One of the main benefits of SQL databases is that you can define your models based on intrinsic properties of the underlying data and their relations, rather than having to worry about how the data is or will be used in the future. Instead, SQL queries let you flexibly define what data is being accessed, how it’s transformed and what’s returned. How data is accessed is never explicitly defined and is derived by the query optimizer. This means, if you discover new use-cases in your data that require combining data in ways that would be slow, you can optimize it after the fact by adding or removing indexes without having to touch the models, the queries, or the downstream code consuming the data 🎉.

Tables, Schemas & Data Types

When creating a new table to hold your data, you define a table schema telling the database what columns there are, what kind of data they contain, and potential constraints. For example¹,

CREATE TABLE post (
    id        INTEGER PRIMARY KEY,
    created   INTEGER NOT NULL DEFAULT (UNIXEPOCH()),
    author    INTEGER NOT NULL REFERENCES _user ON DELETE CASCADE,

    title     TEXT    NOT NULL,
    body      TEXT    NOT NULL
);

This creates a table to hold posts in a blog storing an integer creation timestamp, the author, the title and lastly the contents. We also set it up such that an author deleting their account, will cascade deleting their posts as well.

Coming from other SQL databases, it may come as a surprise that despite the data types above SQLite isn’t strictly typed by default, e.g. the title column above may hold values other than TEXT. SQLite interprets types merely as affinities to judge how literals and parameters should be interpreted on insert or or update but will happily accept other values.
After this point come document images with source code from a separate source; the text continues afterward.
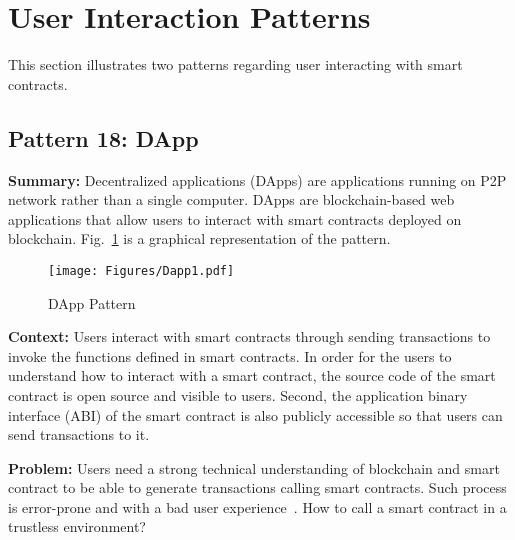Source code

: \section{User Interaction Patterns}
\label{sec:deploymentPatttern}

This section illustrates two patterns regarding user interacting with smart contracts.


\subsection{\textbf{Pattern 18: DApp}}
\label{sec:DApp}

\noindent \textbf{Summary:} Decentralized applications (DApps) are applications running on P2P network rather than a single computer. DApps are blockchain-based web applications that allow users to interact with smart contracts deployed on blockchain. Fig.~\ref{fig:Dapp} is a graphical representation of the pattern.


\begin{figure}[t]
\begin{center}
\texttt{[image: Figures/Dapp1.pdf]}
\caption{DApp Pattern}\label{fig:Dapp}
\end{center}
\end{figure}


\vspace{0.5em}\noindent \textbf{Context:} 
Users interact with smart contracts through sending transactions to invoke the functions defined in smart contracts. In order for the users to understand how to interact with a smart contract, the source code of the smart contract is open source and visible to users. Second, the application binary interface (ABI) of the smart contract is also publicly accessible so that users can send transactions to it. 

\vspace{0.5em}\noindent \textbf{Problem:} 
Users need a strong technical understanding of blockchain and smart contract to be able to generate transactions calling smart contracts. Such process is error-prone and with a bad user experience~\cite{patternICSA2018}. How to call a smart contract in a trustless environment?


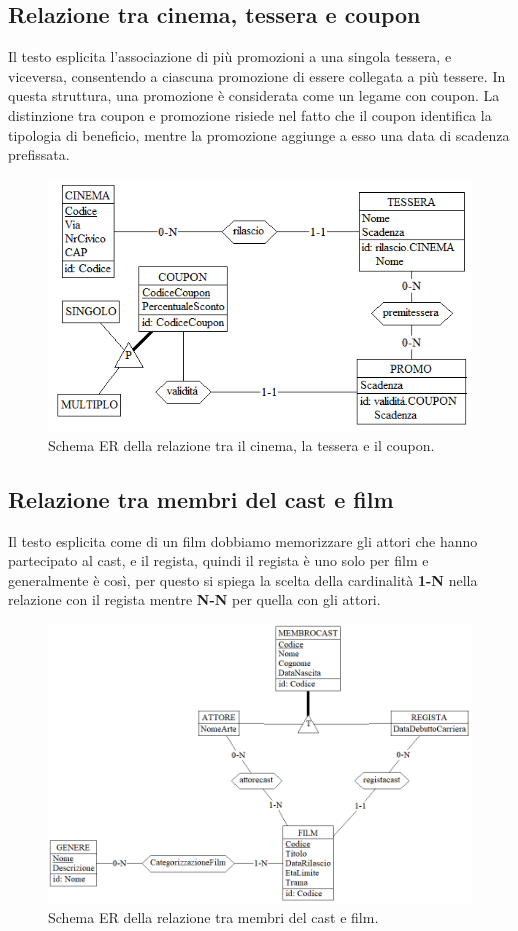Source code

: \documentclass[a4paper,12pt]{report}
\begin{document}
	\subsection{Relazione tra cinema, tessera e coupon}
	Il testo esplicita l'associazione di più promozioni a una singola tessera, e viceversa, consentendo a ciascuna promozione di essere collegata a più tessere. In questa struttura, una promozione è considerata come un legame con coupon. La distinzione tra coupon e promozione risiede nel fatto che il coupon identifica la tipologia di beneficio, mentre la promozione aggiunge a esso una data di scadenza prefissata.
	\begin{figure}[H]
		\centering
		\includegraphics[width=0.7\linewidth]{ER/cinetesseracoupon.png}
		\caption{Schema ER della relazione tra il cinema, la tessera e il coupon.}
	\end{figure}
	\subsection{Relazione tra membri del cast e film}
	Il testo esplicita come di un film dobbiamo memorizzare gli attori che hanno partecipato al cast, e il regista, quindi il regista è uno solo per film e generalmente è così, per questo si spiega la scelta della cardinalità \textbf{1-N} nella relazione con il regista mentre \textbf{N-N} per quella con gli attori.
	\begin{figure}[H]
		\centering
		\includegraphics[width=450pt]{ER/filmcast.png}
		\caption{Schema ER della relazione tra membri del cast e film.}
	\end{figure}
\end{document}
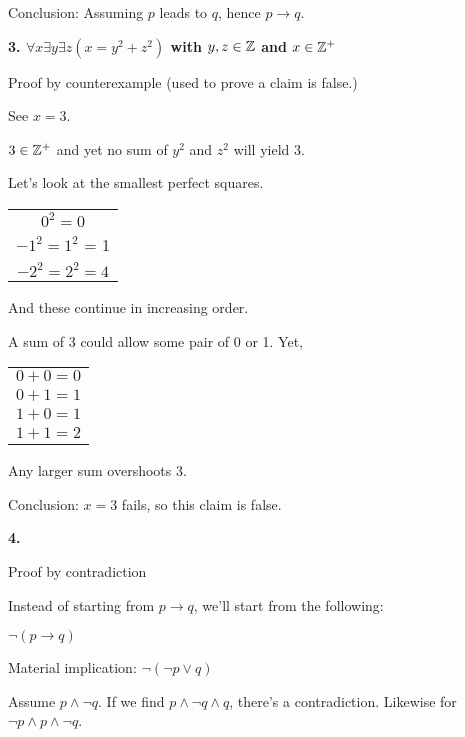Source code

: \documentclass{exam}
\begin{document}
	Conclusion: Assuming $p$ leads to $q$, hence $p \rightarrow q$.\newline
	
	\textbf{3. $\forall x \exists y \exists z (x=y^2 + z^2)$ with $y,z \in \Bbb Z$ and $x \in \Bbb Z^+$}
	
	Proof by counterexample (used to prove a claim is false.)
	
	See $x=3$.
	
	$3 \in \Bbb Z^+$ and yet no sum of $y^2$ and $z^2$ will yield $3$.
	
	Let's look at the smallest perfect squares.
	
	\begin{tabular}{c}
		$0^2 = 0$\\
		$-1^2 = 1^2$ = 1\\
		$-2^2 = 2^2 = 4$\\
	\end{tabular}
	
	And these continue in increasing order.
	
	A sum of 3 could allow some pair of 0 or 1. Yet,
	
	\begin{tabular}{c}
		$0+0=0$\\
		$0+1=1$\\
		$1+0=1$\\
		$1+1=2$\\
	\end{tabular}
	
	Any larger sum overshoots 3.
	
	Conclusion: $x=3$ fails, so this claim is false.\newline
	
	
	\textbf{4. }
	
	Proof by contradiction
	
	Instead of starting from $p \rightarrow q$, we'll start from the following:
	
	$\neg (p \rightarrow q)$
	
	Material implication: $\neg(\neg p \lor q)$
	
	Assume $p \wedge \neg q$. If we find $p \wedge \neg q \wedge q$, there's a contradiction. Likewise for $\neg p \wedge p \wedge \neg q$.
	
\end{document}
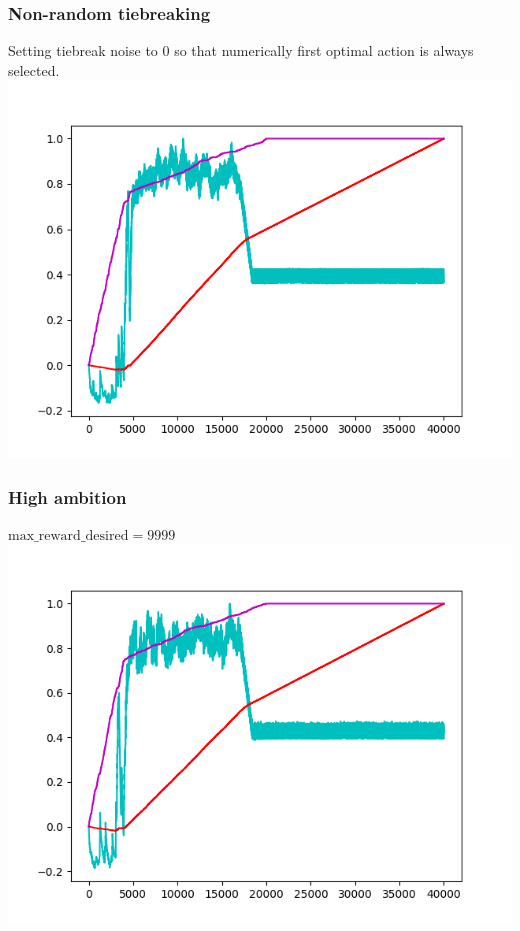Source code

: \documentclass{article}
\begin{document}
\subsubsection{Non-random tiebreaking}
Setting tiebreak noise to $0$ so that numerically first optimal action is
always selected.\\
\includegraphics{borgies_tiebreak0000.png}

\subsubsection{High ambition}
$\mathrm{max\_reward\_desired} = 9999$\\
\includegraphics{borgies_ambition99990000.png}
\end{document}
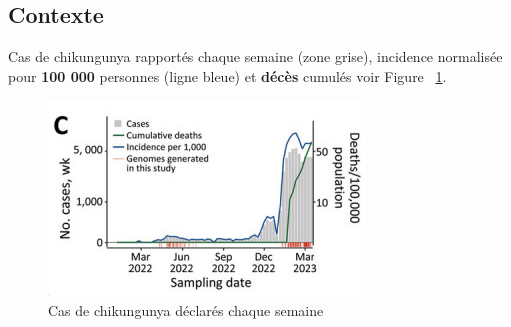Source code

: \subsection{Contexte}
Cas de chikungunya rapportés chaque semaine (zone grise), incidence normalisée pour \textbf{100 000} personnes (ligne bleue) et \textbf{décès} cumulés voir Figure ~\ref{fig:paraguaycases}.
\begin{figure}[h!]
	\centering
	\includegraphics[width=0.8\linewidth]{images/paraguay_cases}
	\caption{Cas de chikungunya déclarés chaque semaine\cite{rapid_expansion_chikungunya_paraguay}}
	\label{fig:paraguaycases}
\end{figure}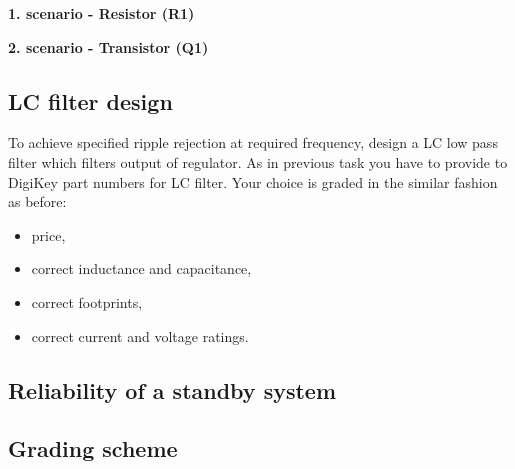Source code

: \documentclass[a4paper]{article}
\begin{document}
\textbf{1. scenario - Resistor (R1)}

\textbf{2. scenario - Transistor (Q1)}

\subsection{LC filter design}

To achieve specified ripple rejection at required frequency, design a LC low 
pass filter which filters output of regulator. As in previous task you have 
to provide to DigiKey part numbers for LC filter. Your choice is graded in 
the similar fashion as before:
\begin{itemize}
\item price,
\item correct inductance and capacitance,
\item correct footprints, 
\item correct current and voltage ratings.
\end{itemize}

\subsection{Reliability of a standby system}


\subsection{Grading scheme}
 
\end{document}
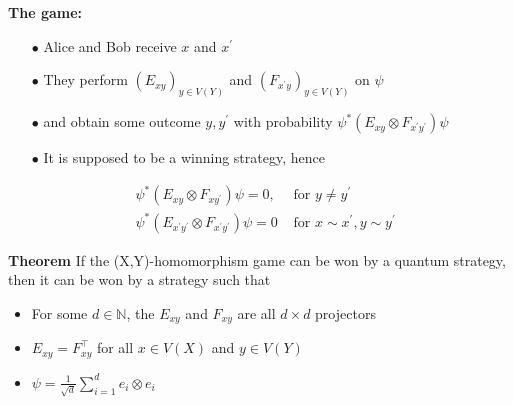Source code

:\documentclass[13.5pt]{beamer}
\begin{document}
\begin{frame}
\begin{block}{\color{colorblue}\textbf{The game:}}
\begin{itemize}
\item[$\bullet$] Alice and Bob receive $x$ and $x^\prime$ \pause
\item[$\bullet$] They perform $(E_{xy})_{y\in V(Y)}$ and $(F_{x^\prime y})_{y\in V(Y)}$ on $\psi$ \pause
\item[$\bullet$] and obtain some outcome $y, y^\prime$ with probability $\psi^* (E_{xy} \otimes F_{x^\prime y^\prime}) \psi$ \pause
\item[$\bullet$] It is supposed to be a winning strategy, hence
\end{itemize}
\end{block}
\begin{equation} 
\begin{array}{lrcl} 
& \psi^* (E_{xy} \otimes F_{x y^\prime}) \psi = 0, & \text{ for } y \ne y^\prime \\
& \psi^* (E_{x^\prime y^\prime} \otimes F_{x^\prime y^\prime}) \psi = 0 & \text{ for } x \sim x^\prime, y \sim y^\prime
\end{array} 
\end{equation}
\end{frame}

\begin{frame}
\begin{block}{\color{colorblue}\textbf{Theorem}}
\vspace{0.5cm}
If the (X,Y)-homomorphism game can be won by a quantum strategy, then it can be won by a strategy such that
\begin{itemize}
\item For some $d \in \mathbb{N}$, the $E_{xy}$ and $F_{xy}$ are all $d \times d$ projectors
\item $E_{xy}=F_{xy}^\top$ for all $x \in V(X)$ and $y \in V(Y)$
\item $\psi = \frac{1}{\sqrt{d}} \sum_{i=1}^d e_i \otimes e_i$
\end{itemize}
\end{block}
\end{frame}
\end{document}

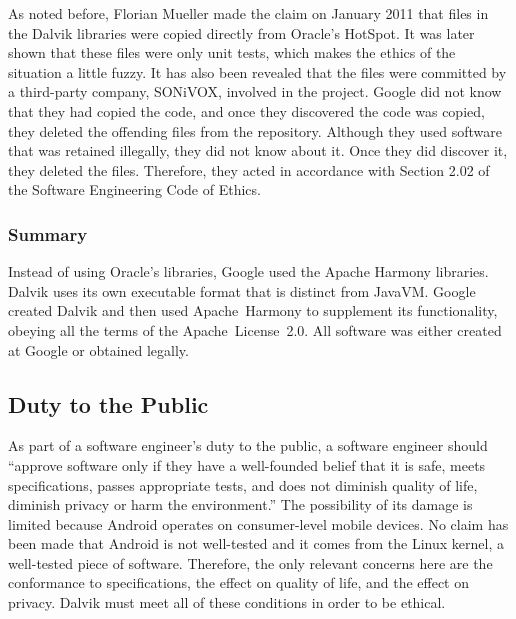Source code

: \documentclass[11pt]{article}
\begin{document}
\begin{multicols}{2}
As noted before, Florian Mueller made the claim on January 2011 that files in
the Dalvik libraries were copied directly from Oracle's HotSpot.  It was later
shown that these files were only unit tests, which makes the ethics of the
situation a little fuzzy.  It has also been revealed that the files were
committed by a third-party company, SONiVOX, involved in the project.  Google
did not know that they had copied the code, and once they discovered the code
was copied, they deleted the offending files from the repository.  Although they
used software that was retained illegally, they did not know about it.  Once
they did discover it, they deleted the files.  Therefore, they acted in
accordance with Section 2.02 of the Software Engineering Code of Ethics.


\subsubsection{Summary} %
\label{ssub:licensing-summary}

Instead of using Oracle's libraries, Google used the Apache Harmony libraries.
Dalvik uses its own executable format that is distinct from JavaVM.  Google
created Dalvik and then used Apache~Harmony to supplement its functionality,
obeying all the terms of the Apache~License~2.0.  All software was either
created at Google or obtained legally.



\subsection{Duty to the Public} %
\label{sub:public}

As part of a software engineer's duty to the public, a software engineer should
``approve software only if they have a well-founded belief that it is safe,
meets specifications, passes appropriate tests, and does not diminish quality of
life, diminish privacy or harm the environment.'' \cite[\S~1.03]{secode}  The
possibility of its damage is limited because Android operates on consumer-level
mobile devices.  No claim has been made that Android is not well-tested and it
comes from the Linux kernel, a well-tested piece of software.  Therefore, the
only relevant concerns here are the conformance to specifications, the effect on
quality of life, and the effect on privacy.  Dalvik must meet all of these
conditions in order to be ethical.


\end{multicols}
\end{document}

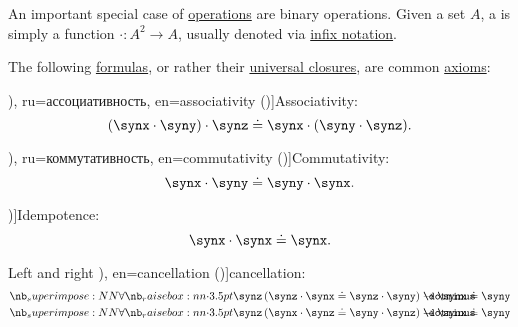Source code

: \begin{definition}\label{def:binary_operation}
  An important special case of \hyperref[def:operation_on_set]{operations} are binary operations. Given a set \( A \), a  is simply a function \( \cdot: A^2 \to A \), usually denoted via \hyperref[rem:first_order_formula_conventions/infix]{infix notation}.

  The following \hyperref[def:first_order_syntax/formula]{formulas}, or rather their \hyperref[def:universal_closure]{universal closures}, are common \hyperref[def:first_order_theory/axiomatized]{axioms}:
  \begin{thmenum}
     \term[bg=асоциативност (\cite[11]{ГеновМиховскиМоллов1991Алгебра}), ru=ассоциативность, en=associativity (\cite[329]{RosenEtAl2018DiscreteMathematicsHandbook})]{Associativity}:
    \begin{equation}\label{eq:def:binary_operation/associative}
      (\synx \cdot \syny) \cdot \synz \syneq \synx \cdot (\syny \cdot \synz).
    \end{equation}

     \term[bg=комутативност (\cite[11]{ГеновМиховскиМоллов1991Алгебра}), ru=коммутативность, en=commutativity (\cite[329]{RosenEtAl2018DiscreteMathematicsHandbook})]{Commutativity}:
    \begin{equation}\label{eq:def:binary_operation/commutative}
      \synx \cdot \syny \syneq \syny \cdot \synx.
    \end{equation}

     \term[ru=идемпотентность, en=idempotence (\cite[33]{RosenEtAl2018DiscreteMathematicsHandbook})]{Idempotence}:
    \begin{equation}\label{eq:def:binary_operation/idempotent}
      \synx \cdot \synx \syneq \synx.
    \end{equation}

     Left and right \term[ru=сокращение, bg=съкращаване (\cite[77]{ГеновМиховскиМоллов1991Алгебра}), en=cancellation (\cite[324]{RosenEtAl2018DiscreteMathematicsHandbook})]{cancellation}:
    \begin{align}
      \qforall \synz (\synz \cdot \synx \syneq \synz \cdot \syny) \synimplies \synx \syneq \syny
      \label{eq:def:binary_operation/cancellative/left}
      \\
      \qforall \synz (\synx \cdot \synz \syneq \syny \cdot \synz) \synimplies \synx \syneq \syny
      \label{eq:def:binary_operation/cancellative/right}
    \end{align}
  \end{thmenum}
\end{definition}

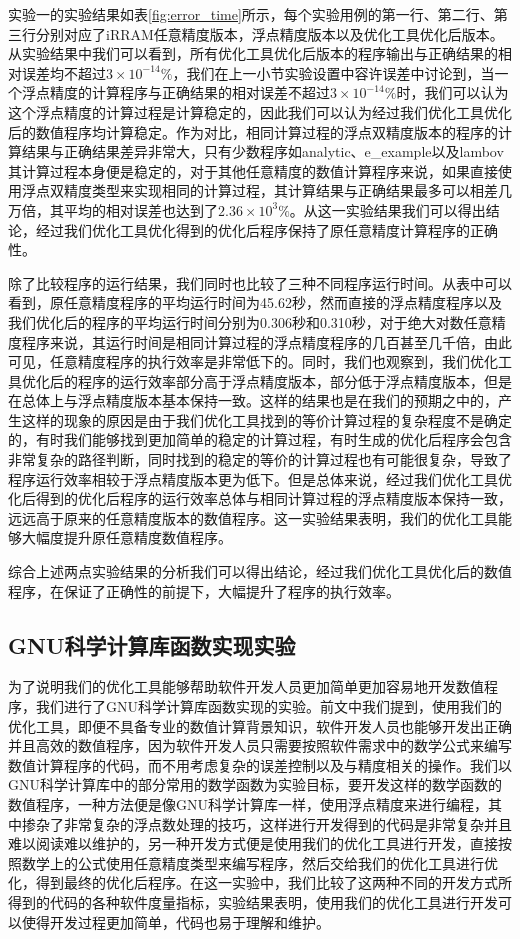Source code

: 实验一的实验结果如表\ref{fig:error_time}所示，每个实验用例的第一行、第二行、第三行分别对应了iRRAM任意精度版本，浮点精度版本以及优化工具优化后版本。
从实验结果中我们可以看到，所有优化工具优化后版本的程序输出与正确结果的相对误差均不超过$3 \times 10^{-14}\%$，我们在上一小节实验设置中容许误差中讨论到，当一个浮点精度的计算程序与正确结果的相对误差不超过$3 \times 10^{-14}\%$时，我们可以认为这个浮点精度的计算过程是计算稳定的，因此我们可以认为经过我们优化工具优化后的数值程序均计算稳定。作为对比，相同计算过程的浮点双精度版本的程序的计算结果与正确结果差异非常大，只有少数程序如analytic、e\_example以及lambov其计算过程本身便是稳定的，对于其他任意精度的数值计算程序来说，如果直接使用浮点双精度类型来实现相同的计算过程，其计算结果与正确结果最多可以相差几万倍，其平均的相对误差也达到了$2.36 \times 10^{3}\%$。从这一实验结果我们可以得出结论，经过我们优化工具优化得到的优化后程序保持了原任意精度计算程序的正确性。

除了比较程序的运行结果，我们同时也比较了三种不同程序运行时间。从表中可以看到，原任意精度程序的平均运行时间为45.62秒，然而直接的浮点精度程序以及我们优化后的程序的平均运行时间分别为0.306秒和0.310秒，对于绝大对数任意精度程序来说，其运行时间是相同计算过程的浮点精度程序的几百甚至几千倍，由此可见，任意精度程序的执行效率是非常低下的。同时，我们也观察到，我们优化工具优化后的程序的运行效率部分高于浮点精度版本，部分低于浮点精度版本，但是在总体上与浮点精度版本基本保持一致。这样的结果也是在我们的预期之中的，产生这样的现象的原因是由于我们优化工具找到的等价计算过程的复杂程度不是确定的，有时我们能够找到更加简单的稳定的计算过程，有时生成的优化后程序会包含非常复杂的路径判断，同时找到的稳定的等价的计算过程也有可能很复杂，导致了程序运行效率相较于浮点精度版本更为低下。但是总体来说，经过我们优化工具优化后得到的优化后程序的运行效率总体与相同计算过程的浮点精度版本保持一致，远远高于原来的任意精度版本的数值程序。这一实验结果表明，我们的优化工具能够大幅度提升原任意精度数值程序。

综合上述两点实验结果的分析我们可以得出结论，经过我们优化工具优化后的数值程序，在保证了正确性的前提下，大幅提升了程序的执行效率。


\subsection{GNU科学计算库函数实现实验}

为了说明我们的优化工具能够帮助软件开发人员更加简单更加容易地开发数值程序，我们进行了GNU科学计算库函数实现的实验。前文中我们提到，使用我们的优化工具，即便不具备专业的数值计算背景知识，软件开发人员也能够开发出正确并且高效的数值程序，因为软件开发人员只需要按照软件需求中的数学公式来编写数值计算程序的代码，而不用考虑复杂的误差控制以及与精度相关的操作。我们以GNU科学计算库中的部分常用的数学函数为实验目标，要开发这样的数学函数的数值程序，一种方法便是像GNU科学计算库一样，使用浮点精度来进行编程，其中掺杂了非常复杂的浮点数处理的技巧，这样进行开发得到的代码是非常复杂并且难以阅读难以维护的，另一种开发方式便是使用我们的优化工具进行开发，直接按照数学上的公式使用任意精度类型来编写程序，然后交给我们的优化工具进行优化，得到最终的优化后程序。在这一实验中，我们比较了这两种不同的开发方式所得到的代码的各种软件度量指标，实验结果表明，使用我们的优化工具进行开发可以使得开发过程更加简单，代码也易于理解和维护。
While “flexible”, this has far reaching consequences on downstream code, now has to deal explicitly with unexpected data types. We therefore encourage working with STRICT schemas whenever possible. In fact, TrailBase APIs are type-safe and thus require the underlying tables to be STRICT, i.e.:

CREATE TABLE post (
    id        INTEGER PRIMARY KEY,
    -- ...
) STRICT;

At the fundamental storage-level SQLite supports the following data types: NULL, INTEGER, REAL, TEXT, BLOB, which all type affinities boil down to. For example, columns with JSON or JSONB type affinities are stored as TEXT or BLOB, respectively².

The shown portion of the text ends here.